Quasistatic component generation of ultrasonic waves and its applications in materials evaluation

Abstract

The quasistatic component (QSC) of ultrasonic wave propagation is one of the nonlinear ultrasonic phenomena that results from the interaction between ultrasound and nonlinearities in the solid materials. Owing to the low frequency and high sensitivity to microstructural changes in materials, the QSC has promising potential for developing cost-effective materials testing approaches and damage detection methods. However, most generation features of QSC have not been revealed and understood due to the complex propagation characteristics of ultrasonic guided waves. This thesis systematically investigates the QSC generation of ultrasound propagation in different solid materials and geometries. By theoretical analysis, finite element modeling, and experimental studies, the wave type, displacement direction, generation efficiency, cumulative effect, temporal shape, and mode conversion of QSC are comprehensively investigated. For thin plates, Lamb waves and shear horizontal waves are selected as primary waves for the study of QSC generation. For pipe-like structures, longitudinal modes and torsional modes are employed in the investigation. The results show that the generated QSC pulse wave in different structures by different primary waves invariantly possesses the fastest velocity and has mainly in-plane particle displacement. Other properties of QSC are also explored and confirmed to be consistent with the theory and numerical results.
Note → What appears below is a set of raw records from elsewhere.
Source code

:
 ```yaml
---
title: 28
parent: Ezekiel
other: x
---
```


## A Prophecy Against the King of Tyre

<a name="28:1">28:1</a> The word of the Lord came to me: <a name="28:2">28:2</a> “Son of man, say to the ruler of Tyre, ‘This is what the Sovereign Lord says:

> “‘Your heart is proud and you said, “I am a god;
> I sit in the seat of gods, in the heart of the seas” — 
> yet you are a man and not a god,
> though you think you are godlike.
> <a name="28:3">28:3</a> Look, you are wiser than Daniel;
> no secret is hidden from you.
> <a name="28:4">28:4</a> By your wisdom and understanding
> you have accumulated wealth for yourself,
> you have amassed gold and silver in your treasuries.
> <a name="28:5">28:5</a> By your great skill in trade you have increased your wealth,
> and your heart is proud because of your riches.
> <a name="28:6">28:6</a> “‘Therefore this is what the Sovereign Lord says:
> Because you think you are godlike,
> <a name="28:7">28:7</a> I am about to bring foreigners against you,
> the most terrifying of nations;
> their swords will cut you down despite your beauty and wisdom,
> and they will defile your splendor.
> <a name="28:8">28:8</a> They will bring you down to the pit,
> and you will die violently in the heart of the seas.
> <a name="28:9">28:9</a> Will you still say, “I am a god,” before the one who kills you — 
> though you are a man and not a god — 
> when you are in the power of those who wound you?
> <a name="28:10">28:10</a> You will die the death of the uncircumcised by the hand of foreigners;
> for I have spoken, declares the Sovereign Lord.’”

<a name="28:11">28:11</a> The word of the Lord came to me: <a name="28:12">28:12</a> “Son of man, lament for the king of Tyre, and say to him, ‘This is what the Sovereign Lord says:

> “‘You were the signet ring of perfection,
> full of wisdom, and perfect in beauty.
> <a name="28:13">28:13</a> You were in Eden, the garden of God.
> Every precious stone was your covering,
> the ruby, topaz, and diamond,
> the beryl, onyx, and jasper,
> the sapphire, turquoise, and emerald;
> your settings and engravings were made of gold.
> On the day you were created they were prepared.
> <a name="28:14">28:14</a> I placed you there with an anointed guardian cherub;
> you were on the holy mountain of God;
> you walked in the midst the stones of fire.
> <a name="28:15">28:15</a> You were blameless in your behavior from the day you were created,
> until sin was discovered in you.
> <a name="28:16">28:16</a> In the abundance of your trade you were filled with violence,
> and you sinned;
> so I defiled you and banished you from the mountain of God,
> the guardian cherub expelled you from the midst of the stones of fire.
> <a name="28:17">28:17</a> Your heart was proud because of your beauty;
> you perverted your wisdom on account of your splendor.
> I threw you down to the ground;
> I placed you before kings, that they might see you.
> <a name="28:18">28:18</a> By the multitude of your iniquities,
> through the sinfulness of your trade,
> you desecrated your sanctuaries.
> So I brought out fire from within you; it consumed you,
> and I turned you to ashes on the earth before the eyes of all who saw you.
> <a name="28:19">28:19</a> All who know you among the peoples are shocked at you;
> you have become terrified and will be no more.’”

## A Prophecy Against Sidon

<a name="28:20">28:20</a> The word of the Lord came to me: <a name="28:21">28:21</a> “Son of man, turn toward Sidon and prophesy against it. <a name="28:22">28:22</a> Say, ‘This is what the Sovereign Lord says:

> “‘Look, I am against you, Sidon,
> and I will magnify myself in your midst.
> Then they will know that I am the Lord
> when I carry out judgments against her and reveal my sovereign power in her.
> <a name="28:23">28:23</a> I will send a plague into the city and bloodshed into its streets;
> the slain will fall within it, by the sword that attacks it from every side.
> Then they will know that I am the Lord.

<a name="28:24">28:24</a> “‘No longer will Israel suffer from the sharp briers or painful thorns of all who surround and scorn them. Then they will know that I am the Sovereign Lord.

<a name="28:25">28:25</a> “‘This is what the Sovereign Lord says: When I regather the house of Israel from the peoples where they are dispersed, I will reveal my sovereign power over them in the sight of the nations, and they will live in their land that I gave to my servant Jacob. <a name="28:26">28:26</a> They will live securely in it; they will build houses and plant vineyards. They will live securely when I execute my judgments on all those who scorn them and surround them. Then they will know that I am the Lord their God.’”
Based on the guidance of the present theoretical, numerical, and experimental studies, potential materials characterization and nondestructive testing/evaluation techniques and methods have been proposed. The elastic properties and damage state of many industrial materials, including advanced composite materials, have been promisingly characterized by the measurement and quantification of the nonlinear QSC response. The findings of QSC generation can pave the way for more future cost-effective nondestructive testing/evaluation and structural health monitoring technologies of ultrasound.